All that should be output is the block of lines below from the line with "Or you may want" to the line with "И я настоятельно", both included, exactly as written.

(Saved data entries)
____

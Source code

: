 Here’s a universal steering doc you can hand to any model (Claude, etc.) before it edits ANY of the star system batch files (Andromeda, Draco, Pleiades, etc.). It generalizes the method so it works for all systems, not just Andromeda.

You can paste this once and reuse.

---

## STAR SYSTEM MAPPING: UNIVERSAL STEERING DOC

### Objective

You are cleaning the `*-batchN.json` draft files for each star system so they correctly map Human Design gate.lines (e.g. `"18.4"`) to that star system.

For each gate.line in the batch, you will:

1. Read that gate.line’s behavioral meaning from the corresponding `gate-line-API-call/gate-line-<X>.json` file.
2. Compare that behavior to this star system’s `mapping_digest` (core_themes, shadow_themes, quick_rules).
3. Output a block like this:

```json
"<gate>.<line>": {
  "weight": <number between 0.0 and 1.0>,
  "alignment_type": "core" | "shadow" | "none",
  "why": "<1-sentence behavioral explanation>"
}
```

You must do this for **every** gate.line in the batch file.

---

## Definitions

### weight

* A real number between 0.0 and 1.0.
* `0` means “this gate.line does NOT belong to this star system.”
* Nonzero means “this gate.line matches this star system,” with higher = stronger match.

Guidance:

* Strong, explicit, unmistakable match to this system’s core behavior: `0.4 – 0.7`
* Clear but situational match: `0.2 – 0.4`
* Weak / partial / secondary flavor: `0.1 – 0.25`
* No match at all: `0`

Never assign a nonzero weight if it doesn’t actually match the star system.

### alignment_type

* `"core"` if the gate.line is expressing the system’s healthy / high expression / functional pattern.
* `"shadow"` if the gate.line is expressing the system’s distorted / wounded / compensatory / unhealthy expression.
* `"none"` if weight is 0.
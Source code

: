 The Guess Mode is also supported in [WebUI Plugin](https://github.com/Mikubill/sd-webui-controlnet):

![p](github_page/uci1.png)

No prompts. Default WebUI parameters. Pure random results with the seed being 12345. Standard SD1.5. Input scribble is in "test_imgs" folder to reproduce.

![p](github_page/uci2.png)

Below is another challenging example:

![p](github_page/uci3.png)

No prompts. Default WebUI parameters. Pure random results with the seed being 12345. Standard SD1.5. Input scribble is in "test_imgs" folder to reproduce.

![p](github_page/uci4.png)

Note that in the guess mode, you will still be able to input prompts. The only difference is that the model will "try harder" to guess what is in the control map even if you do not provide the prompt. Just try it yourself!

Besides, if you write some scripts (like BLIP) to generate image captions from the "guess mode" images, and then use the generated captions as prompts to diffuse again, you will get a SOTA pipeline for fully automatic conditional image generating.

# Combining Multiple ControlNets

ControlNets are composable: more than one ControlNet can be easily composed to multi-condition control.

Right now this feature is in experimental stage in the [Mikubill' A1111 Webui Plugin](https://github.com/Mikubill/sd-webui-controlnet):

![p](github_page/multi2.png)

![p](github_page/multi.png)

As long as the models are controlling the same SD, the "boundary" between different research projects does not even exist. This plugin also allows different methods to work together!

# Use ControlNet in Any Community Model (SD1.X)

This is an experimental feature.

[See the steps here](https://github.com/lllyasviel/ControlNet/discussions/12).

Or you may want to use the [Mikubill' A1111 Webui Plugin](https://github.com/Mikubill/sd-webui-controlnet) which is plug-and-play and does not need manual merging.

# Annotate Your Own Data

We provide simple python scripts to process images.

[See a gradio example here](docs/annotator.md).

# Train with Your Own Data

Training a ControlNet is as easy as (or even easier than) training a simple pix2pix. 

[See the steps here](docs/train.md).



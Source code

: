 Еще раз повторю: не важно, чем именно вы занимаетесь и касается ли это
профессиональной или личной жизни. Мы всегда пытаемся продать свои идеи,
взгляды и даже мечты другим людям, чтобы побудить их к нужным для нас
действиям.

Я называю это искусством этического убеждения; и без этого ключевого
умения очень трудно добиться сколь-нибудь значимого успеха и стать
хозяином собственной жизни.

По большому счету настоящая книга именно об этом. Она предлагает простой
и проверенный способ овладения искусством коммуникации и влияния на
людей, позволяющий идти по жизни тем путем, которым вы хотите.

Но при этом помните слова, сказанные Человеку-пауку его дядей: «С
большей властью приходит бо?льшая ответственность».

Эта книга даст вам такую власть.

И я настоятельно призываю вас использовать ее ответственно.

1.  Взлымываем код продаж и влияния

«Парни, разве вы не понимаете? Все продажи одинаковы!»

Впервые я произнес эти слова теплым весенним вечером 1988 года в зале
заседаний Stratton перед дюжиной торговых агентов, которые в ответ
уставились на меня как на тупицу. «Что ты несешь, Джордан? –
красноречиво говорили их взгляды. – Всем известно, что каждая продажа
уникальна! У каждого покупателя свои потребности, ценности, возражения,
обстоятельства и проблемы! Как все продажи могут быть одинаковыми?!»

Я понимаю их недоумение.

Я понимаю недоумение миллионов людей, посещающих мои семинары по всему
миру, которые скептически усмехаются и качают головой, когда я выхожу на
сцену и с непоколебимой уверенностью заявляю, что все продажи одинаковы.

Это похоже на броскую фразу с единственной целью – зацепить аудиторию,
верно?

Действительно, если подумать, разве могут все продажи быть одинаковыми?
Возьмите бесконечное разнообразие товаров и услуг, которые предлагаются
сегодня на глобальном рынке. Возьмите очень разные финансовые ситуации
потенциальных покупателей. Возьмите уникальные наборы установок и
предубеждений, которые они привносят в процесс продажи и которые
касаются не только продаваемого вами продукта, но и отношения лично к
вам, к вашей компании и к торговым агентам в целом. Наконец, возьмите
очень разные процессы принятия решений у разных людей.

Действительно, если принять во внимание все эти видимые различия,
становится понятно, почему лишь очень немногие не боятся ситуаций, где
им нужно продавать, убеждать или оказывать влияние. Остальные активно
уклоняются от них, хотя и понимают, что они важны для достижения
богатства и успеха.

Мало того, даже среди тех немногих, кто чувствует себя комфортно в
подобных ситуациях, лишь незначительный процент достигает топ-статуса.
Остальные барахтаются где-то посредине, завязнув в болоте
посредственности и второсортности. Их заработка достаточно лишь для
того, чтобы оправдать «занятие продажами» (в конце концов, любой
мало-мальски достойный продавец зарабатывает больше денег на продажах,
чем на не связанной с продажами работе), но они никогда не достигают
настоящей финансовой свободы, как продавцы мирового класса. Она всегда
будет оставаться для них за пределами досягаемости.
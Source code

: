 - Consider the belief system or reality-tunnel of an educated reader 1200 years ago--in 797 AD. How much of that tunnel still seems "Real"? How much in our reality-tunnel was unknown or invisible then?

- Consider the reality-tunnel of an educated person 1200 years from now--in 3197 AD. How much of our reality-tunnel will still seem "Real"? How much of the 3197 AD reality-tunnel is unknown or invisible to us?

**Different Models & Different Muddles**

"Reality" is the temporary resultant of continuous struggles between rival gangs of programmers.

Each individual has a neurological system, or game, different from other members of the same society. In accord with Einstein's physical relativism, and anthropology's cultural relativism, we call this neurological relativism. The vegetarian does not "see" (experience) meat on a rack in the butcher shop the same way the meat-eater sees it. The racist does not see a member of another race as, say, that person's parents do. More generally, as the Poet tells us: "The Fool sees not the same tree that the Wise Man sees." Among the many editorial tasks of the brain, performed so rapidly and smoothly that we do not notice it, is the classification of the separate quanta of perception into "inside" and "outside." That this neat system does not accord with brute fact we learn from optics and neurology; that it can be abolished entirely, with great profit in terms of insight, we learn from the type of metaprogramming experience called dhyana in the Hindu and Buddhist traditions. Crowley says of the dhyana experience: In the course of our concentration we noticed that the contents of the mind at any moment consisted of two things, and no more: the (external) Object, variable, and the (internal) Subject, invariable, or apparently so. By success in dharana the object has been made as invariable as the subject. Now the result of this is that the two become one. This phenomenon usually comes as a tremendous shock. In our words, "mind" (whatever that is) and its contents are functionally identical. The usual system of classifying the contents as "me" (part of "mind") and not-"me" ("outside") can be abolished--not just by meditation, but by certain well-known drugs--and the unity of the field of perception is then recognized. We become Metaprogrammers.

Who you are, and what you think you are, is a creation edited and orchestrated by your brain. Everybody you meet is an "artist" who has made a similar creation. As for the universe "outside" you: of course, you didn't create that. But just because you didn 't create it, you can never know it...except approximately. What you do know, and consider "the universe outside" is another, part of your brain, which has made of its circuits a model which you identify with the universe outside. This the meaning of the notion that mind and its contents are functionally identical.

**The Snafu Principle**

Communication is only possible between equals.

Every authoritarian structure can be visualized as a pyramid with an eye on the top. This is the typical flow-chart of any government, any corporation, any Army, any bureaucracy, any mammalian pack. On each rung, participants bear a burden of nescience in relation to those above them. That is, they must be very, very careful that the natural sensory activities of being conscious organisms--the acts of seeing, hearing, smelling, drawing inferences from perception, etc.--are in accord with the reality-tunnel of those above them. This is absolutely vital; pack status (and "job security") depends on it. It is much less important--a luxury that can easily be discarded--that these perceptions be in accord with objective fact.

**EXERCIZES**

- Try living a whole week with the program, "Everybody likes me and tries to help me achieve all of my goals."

____

Result:
Or you may want to use the [Mikubill' A1111 Webui Plugin](https://github.com/Mikubill/sd-webui-controlnet) which is plug-and-play and does not need manual merging.

# Annotate Your Own Data

We provide simple python scripts to process images.

[See a gradio example here](docs/annotator.md).

# Train with Your Own Data

Training a ControlNet is as easy as (or even easier than) training a simple pix2pix. 

[See the steps here](docs/train.md).



Source code

: Еще раз повторю: не важно, чем именно вы занимаетесь и касается ли это
профессиональной или личной жизни. Мы всегда пытаемся продать свои идеи,
взгляды и даже мечты другим людям, чтобы побудить их к нужным для нас
действиям.

Я называю это искусством этического убеждения; и без этого ключевого
умения очень трудно добиться сколь-нибудь значимого успеха и стать
хозяином собственной жизни.

По большому счету настоящая книга именно об этом. Она предлагает простой
и проверенный способ овладения искусством коммуникации и влияния на
людей, позволяющий идти по жизни тем путем, которым вы хотите.

Но при этом помните слова, сказанные Человеку-пауку его дядей: «С
большей властью приходит бо?льшая ответственность».

Эта книга даст вам такую власть.

И я настоятельно призываю вас использовать ее ответственно.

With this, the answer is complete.